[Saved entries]
>>>>>

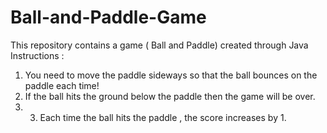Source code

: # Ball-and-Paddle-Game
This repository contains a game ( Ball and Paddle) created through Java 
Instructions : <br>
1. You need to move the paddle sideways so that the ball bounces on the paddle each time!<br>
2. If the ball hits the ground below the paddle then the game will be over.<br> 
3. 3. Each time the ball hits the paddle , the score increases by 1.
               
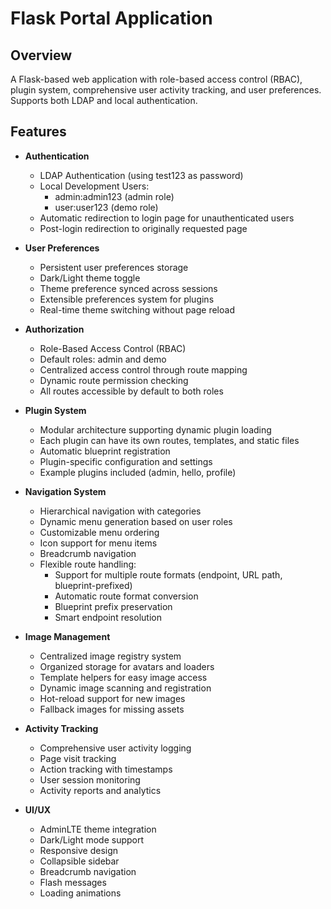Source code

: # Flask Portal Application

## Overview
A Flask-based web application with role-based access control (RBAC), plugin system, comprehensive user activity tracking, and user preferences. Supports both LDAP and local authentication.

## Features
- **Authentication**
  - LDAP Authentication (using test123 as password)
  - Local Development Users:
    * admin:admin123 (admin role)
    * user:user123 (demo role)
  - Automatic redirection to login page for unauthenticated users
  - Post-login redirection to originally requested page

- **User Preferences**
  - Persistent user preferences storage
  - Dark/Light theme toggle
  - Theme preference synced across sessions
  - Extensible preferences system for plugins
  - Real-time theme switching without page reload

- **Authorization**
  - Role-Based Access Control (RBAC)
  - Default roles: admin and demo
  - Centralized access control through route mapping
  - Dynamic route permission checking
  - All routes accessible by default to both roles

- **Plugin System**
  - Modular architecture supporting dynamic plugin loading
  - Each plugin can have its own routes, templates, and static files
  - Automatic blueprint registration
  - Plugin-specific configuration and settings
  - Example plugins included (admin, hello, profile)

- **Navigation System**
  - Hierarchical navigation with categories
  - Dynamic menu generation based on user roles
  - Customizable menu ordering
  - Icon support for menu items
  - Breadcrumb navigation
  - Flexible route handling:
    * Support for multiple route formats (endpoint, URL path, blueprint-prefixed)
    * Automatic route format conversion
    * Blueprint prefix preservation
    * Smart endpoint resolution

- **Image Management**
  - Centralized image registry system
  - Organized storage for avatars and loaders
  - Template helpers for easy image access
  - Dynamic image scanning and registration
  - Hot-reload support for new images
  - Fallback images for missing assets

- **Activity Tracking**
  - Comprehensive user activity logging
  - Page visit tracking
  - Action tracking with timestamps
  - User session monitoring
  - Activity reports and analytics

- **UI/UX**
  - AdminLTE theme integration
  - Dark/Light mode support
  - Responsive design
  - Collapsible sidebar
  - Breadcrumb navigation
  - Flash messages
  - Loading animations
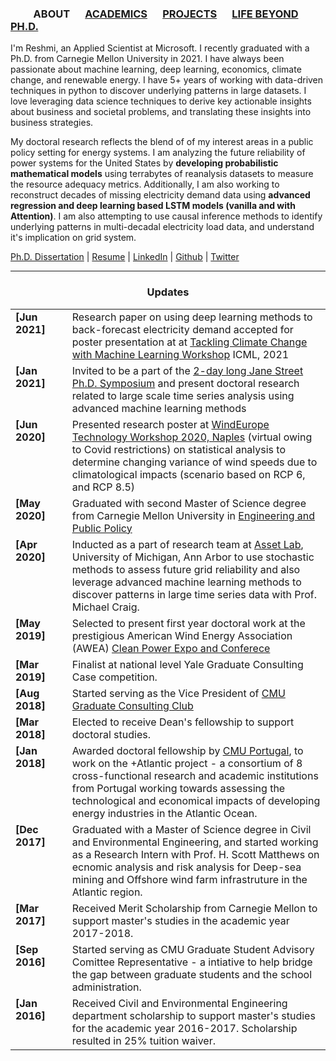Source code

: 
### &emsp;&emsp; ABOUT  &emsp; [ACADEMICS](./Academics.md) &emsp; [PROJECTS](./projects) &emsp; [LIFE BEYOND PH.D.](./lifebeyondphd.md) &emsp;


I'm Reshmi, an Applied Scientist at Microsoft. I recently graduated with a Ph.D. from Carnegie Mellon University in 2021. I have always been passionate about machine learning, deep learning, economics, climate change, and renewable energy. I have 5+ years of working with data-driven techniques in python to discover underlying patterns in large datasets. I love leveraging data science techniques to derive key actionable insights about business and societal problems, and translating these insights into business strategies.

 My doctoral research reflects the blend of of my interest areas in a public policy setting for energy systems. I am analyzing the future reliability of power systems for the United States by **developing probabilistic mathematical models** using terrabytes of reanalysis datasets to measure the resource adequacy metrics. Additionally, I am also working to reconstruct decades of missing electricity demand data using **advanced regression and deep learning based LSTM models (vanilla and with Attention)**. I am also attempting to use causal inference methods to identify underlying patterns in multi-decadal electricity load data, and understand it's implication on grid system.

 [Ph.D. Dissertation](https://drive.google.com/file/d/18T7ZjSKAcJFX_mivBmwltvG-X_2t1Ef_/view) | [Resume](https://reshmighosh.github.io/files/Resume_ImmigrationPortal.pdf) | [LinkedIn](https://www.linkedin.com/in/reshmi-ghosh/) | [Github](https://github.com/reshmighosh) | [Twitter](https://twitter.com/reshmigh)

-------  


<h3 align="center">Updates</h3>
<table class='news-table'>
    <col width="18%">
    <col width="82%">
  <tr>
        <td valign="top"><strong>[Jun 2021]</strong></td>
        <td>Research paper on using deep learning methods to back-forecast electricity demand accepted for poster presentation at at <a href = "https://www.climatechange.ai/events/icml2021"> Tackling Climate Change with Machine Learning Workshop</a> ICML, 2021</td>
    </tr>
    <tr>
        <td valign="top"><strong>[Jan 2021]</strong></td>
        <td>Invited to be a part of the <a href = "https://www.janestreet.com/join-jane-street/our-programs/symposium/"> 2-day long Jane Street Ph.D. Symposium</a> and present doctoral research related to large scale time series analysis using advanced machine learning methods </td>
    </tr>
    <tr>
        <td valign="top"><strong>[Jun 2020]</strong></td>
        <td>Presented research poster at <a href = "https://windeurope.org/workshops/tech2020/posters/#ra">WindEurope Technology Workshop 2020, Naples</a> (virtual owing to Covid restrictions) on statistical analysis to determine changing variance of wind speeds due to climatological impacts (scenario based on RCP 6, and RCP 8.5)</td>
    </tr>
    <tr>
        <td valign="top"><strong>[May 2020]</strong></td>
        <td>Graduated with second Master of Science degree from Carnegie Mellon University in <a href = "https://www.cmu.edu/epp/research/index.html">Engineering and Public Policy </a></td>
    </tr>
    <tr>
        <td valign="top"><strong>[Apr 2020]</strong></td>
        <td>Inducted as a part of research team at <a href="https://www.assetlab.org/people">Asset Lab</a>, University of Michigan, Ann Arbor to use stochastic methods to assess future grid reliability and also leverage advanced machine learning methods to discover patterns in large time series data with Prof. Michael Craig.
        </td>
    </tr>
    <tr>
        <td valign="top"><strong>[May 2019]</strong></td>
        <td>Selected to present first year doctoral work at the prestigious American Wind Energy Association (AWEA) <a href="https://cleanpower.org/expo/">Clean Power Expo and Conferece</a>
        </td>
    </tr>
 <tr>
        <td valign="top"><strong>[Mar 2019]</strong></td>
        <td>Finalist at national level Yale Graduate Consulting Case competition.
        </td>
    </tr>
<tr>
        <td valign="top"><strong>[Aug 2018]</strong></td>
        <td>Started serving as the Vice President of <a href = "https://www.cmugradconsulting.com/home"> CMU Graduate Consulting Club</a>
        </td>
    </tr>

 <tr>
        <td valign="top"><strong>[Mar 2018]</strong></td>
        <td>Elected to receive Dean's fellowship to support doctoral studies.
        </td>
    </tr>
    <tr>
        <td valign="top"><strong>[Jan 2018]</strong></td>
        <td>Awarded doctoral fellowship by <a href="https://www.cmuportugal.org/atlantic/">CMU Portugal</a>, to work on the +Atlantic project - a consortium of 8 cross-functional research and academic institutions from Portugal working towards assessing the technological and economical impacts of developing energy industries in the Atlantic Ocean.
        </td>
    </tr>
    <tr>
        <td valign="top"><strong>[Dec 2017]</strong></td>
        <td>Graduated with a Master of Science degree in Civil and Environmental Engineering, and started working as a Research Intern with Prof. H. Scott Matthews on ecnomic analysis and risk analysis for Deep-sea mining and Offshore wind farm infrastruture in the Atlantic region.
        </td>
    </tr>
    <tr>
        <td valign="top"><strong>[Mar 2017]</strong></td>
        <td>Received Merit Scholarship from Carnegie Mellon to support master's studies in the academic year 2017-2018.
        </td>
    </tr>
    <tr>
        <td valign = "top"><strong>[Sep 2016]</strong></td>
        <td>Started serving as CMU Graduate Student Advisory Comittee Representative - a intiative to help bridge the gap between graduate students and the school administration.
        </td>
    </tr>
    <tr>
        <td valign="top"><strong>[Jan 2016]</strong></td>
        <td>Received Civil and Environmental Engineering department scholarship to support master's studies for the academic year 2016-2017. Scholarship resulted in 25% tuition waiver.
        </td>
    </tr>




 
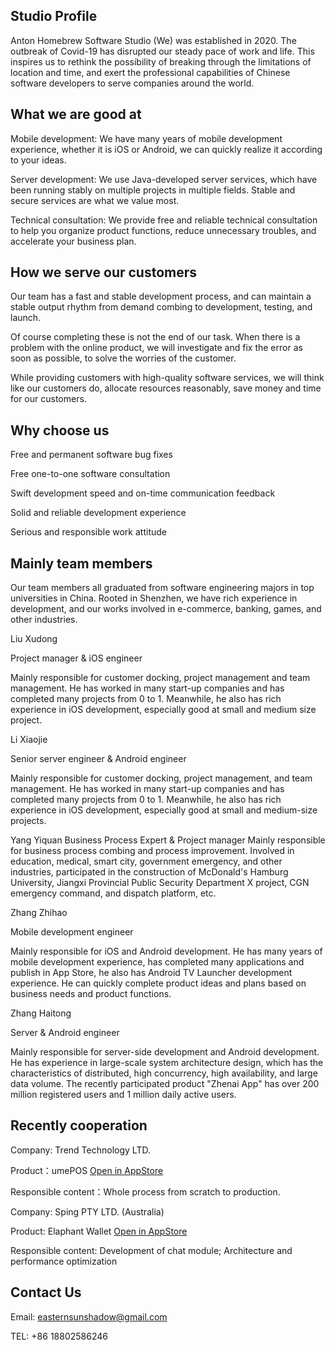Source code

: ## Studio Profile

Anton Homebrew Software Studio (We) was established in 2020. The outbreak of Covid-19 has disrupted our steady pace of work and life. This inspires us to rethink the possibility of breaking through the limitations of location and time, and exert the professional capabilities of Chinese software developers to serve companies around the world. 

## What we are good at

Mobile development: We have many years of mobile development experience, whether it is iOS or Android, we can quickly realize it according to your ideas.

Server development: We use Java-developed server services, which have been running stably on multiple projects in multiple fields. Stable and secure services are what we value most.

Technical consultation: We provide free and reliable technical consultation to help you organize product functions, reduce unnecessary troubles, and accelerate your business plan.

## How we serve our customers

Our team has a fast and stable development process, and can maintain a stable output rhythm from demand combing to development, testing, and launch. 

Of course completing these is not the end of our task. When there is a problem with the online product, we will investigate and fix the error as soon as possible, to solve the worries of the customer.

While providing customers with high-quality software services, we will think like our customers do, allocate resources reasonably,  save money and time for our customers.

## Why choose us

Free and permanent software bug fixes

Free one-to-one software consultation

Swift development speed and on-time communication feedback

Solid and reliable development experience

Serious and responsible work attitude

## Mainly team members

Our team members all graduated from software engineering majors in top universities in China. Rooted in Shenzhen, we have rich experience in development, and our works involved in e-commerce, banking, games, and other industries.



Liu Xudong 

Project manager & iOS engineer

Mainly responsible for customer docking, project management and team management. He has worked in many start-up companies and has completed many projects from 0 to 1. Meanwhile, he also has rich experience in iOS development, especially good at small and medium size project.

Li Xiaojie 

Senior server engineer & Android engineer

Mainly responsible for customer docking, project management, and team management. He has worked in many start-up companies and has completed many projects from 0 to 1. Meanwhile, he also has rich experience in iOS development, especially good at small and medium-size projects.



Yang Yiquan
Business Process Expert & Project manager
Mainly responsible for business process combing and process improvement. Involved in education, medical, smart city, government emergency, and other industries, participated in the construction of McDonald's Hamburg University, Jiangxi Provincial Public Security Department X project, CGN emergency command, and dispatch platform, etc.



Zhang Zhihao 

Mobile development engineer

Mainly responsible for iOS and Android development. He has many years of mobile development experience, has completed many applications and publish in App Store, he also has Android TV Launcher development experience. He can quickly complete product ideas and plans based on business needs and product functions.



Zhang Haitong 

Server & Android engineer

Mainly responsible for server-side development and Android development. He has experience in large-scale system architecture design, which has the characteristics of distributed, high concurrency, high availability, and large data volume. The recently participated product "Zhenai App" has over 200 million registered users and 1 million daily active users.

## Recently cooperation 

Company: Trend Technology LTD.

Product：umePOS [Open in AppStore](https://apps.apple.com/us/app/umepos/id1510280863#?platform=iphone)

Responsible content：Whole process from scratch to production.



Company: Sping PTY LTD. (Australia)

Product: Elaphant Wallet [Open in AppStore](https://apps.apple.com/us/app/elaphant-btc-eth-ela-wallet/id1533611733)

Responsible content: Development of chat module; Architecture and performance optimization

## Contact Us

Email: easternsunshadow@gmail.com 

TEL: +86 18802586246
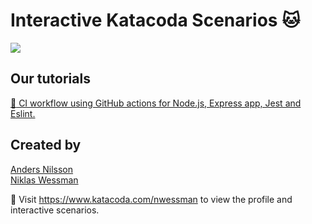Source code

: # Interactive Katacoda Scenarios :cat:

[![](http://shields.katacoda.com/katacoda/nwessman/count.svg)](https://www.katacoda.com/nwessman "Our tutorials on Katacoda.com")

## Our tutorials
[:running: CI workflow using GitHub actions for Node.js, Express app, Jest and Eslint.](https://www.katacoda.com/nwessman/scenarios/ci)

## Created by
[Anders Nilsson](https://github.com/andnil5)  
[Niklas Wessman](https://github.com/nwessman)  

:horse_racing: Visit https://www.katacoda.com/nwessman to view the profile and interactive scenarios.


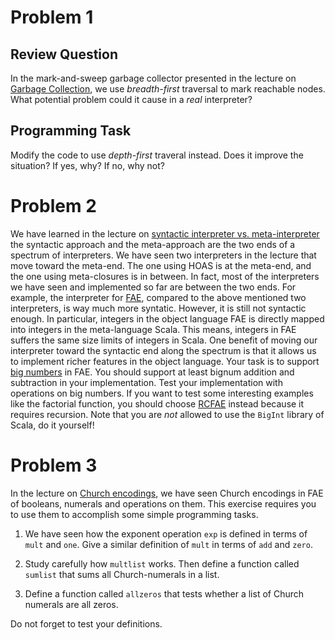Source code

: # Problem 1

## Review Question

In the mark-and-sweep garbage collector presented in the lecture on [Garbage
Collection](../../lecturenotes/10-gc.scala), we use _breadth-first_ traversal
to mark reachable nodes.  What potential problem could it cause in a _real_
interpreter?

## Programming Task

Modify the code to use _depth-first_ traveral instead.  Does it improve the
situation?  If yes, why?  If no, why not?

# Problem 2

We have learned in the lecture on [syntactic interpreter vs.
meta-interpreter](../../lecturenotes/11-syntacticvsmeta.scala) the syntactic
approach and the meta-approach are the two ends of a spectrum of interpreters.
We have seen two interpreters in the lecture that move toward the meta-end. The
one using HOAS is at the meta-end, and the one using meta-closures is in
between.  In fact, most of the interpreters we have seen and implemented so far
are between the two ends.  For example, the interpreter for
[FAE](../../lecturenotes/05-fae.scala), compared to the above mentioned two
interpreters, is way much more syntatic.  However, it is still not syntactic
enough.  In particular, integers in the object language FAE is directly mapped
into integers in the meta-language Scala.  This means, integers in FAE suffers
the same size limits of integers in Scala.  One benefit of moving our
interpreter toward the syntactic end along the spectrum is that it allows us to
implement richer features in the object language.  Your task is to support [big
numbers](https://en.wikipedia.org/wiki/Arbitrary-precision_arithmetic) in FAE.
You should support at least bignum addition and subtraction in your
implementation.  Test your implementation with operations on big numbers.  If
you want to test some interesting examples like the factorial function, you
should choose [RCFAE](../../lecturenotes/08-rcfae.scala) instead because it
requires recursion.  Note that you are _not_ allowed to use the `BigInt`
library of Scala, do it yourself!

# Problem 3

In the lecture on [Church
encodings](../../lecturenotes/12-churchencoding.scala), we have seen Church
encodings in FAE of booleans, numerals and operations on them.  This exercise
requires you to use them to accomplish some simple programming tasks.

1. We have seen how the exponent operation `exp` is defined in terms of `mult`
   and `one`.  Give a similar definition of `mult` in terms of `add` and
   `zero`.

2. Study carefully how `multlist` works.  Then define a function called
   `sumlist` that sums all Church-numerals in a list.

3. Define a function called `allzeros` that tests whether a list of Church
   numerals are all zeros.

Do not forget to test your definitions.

<<<<<

Exercise goal: Only the lines from the beginning of the records up to and including the line with "- **User Preferences**" should appear, exactly as they are, and no pictures.

Answer to this problem:
Source code

: # Ball-and-Paddle-Game
This repository contains a game ( Ball and Paddle) created through Java 
Instructions : <br>
1. You need to move the paddle sideways so that the ball bounces on the paddle each time!<br>
2. If the ball hits the ground below the paddle then the game will be over.<br> 
3. 3. Each time the ball hits the paddle , the score increases by 1.
               
Source code

: # Flask Portal Application

## Overview
A Flask-based web application with role-based access control (RBAC), plugin system, comprehensive user activity tracking, and user preferences. Supports both LDAP and local authentication.

## Features
- **Authentication**
  - LDAP Authentication (using test123 as password)
  - Local Development Users:
    * admin:admin123 (admin role)
    * user:user123 (demo role)
  - Automatic redirection to login page for unauthenticated users
  - Post-login redirection to originally requested page

- **User Preferences**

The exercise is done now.